Enterprise Alpacas
From the Past--- Into the Future

Home of Whiskey Man, a Macgyver Son

About Our Ranch....

Welcome to Enterprise Alpacas in Emmett, Idaho. My husband, Carlos, and I moved here from San Diego after many years in the city and the work-a-day world, he in construction and me in the medical field. But we were both animal lovers and nature lovers who longed to change the city for the country. I had alway wanted to find a way to combine my love of animals and make a living at the same time. We first learned about alpacas and the advantages they offered (quiet country living, ease of care, hardiness, and TAX breaks) from a friend of the family. We could hardly wait to find some property and get into "the alpaca lifestyle". The entire western US was then searched for suitable climate, property values and agricultural friendliness. We settled on beautiful Idaho, Land of Famous Potatoes. Of course, we grow more than potatoes! Our alpacas love the moderate climate of the Banana Belt in Southwestern Idaho AND we don't have to wear snowshoes in the winter. They have their beautiful pasture of green orchard grass to eat, hay in the feeder, and grain supplements in their bowls. What more could a 'paca ask for?

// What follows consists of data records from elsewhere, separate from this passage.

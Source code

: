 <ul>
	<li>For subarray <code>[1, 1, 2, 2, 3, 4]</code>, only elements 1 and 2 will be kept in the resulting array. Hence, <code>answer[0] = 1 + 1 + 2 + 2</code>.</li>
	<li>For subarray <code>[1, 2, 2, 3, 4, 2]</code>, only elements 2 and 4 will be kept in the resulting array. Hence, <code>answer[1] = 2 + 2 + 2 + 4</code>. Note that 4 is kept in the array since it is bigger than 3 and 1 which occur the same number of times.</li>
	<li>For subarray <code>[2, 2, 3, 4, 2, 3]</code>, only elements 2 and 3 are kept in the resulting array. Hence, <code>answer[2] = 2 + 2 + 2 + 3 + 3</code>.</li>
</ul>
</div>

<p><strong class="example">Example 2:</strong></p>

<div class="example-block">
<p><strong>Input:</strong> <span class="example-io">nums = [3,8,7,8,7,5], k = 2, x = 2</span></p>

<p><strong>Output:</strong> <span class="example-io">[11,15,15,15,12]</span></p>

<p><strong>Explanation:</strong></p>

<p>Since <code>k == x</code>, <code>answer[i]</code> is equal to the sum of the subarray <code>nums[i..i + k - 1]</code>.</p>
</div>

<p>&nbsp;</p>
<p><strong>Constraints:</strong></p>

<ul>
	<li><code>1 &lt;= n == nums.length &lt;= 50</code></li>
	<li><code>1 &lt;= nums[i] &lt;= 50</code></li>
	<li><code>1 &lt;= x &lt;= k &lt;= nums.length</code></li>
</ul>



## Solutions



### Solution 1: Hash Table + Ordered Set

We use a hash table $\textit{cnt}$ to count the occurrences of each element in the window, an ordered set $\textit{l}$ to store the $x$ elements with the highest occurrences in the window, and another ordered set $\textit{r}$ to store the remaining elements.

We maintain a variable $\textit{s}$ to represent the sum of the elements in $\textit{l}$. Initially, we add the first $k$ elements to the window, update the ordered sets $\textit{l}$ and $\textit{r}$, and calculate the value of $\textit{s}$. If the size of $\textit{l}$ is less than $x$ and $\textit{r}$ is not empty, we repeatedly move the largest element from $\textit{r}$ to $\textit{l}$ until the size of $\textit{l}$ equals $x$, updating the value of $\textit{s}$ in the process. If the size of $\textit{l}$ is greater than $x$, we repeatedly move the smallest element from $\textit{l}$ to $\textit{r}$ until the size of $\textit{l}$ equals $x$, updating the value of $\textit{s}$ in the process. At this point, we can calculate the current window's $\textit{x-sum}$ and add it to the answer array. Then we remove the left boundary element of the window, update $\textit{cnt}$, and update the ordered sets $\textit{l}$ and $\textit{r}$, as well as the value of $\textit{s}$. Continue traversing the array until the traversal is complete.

We enjoy their quiet presence, their beauty in the pasture, the gentle "hum" of their communication. Alpacas come in over 21 natural colors and we have some brown, some black and some white ones. The various colors are absolutely lovely to behold as they graze together or "cush" (lie down) to chew their cud, as all good ruminants do. Their demeanor is shy and gentle, the girls will eat grain right out of my hand!


Their ease of care is also appealing. They must be shorn once a year (there are shearers in most areas and several farms here in Emmett will get together and hire a shearer and do "everyone" at once). Periodic parasite control is easily done and a "pedicure" when needed. Alpacas have soft foot pads (easy on the precious Earth) and two toenail on each foot. These nails are trimmed if they are not worn down by the animal's walking. It is much like trimming a dog's nails, or your own! They use a communal dung pile (which facilitates cleanup of the "pasture pellets") so keeping a pasture clean just requires a scoop and a rake! AND it makes great fertilizer for gardens or flowers.

The other great thing about the "alpaca world" is the people. Other paca farmers are more than willing, happy even, to share their knowledge of alpacas, help when called upon and are just the nicest folks we have ever met. We all have a common love-the alpaca-and we all want the best for them. Carlos and I love going to the shows, whether it be a small regional gathering or the "Nationals", just to meet our friends that we have made during our time being paca farmers. AND we love seeing pacas, pacas, pacas at the same time.


So, do we love what we are doing? Absolutely. Would we make the same decision to "revert" to the life of our forebears? In a heartbeat. Can we entice YOU to take a look at our 'pacas? Hopefully, the answer is: In A New York Minute"!

Enterprise Alpacas is dedicated to breeding the suri alpaca. What is an alpaca? They are a cousin of the more familiar llama, quite a bit smaller, with luxurious, softer-than-cashmere fleece. We who know and love the alpaca refer to their coat as fleece or fiber. Not wool, much softer than wool and not itchy. Not hair, much finer than any other animal coat. What is the SURI alpaca? The suri fleece hangs down from their bodies in long, corkscrew shiny locks that shimmer in the light and have a cool, slick feel or hand. The other species is the huacaya whose fleece grows straight out from the body in soft, fluffy and crinkly waves.

The alpaca is grown for this fiber which is made into luxury garments prized the world over. Most of the commercial production of yarn and finished goods is done by mills in Peru. The alpaca numbers in the US are not sufficient as yet to support a textile industry here. This, then, is the goal of the US breeders: produce sufficient numbers of quality alpacas, be it suri or huacaya, to supply in quantity high-quality fleece for commercial use.


There are some farms in the States who have mini- mills who will process the "clip" produced by our alpacas into yarn or fabric, prized by hand spinners and weavers, other cottage industries and crafters. The sale of this fiber alone can pay for the feed of an alpaca.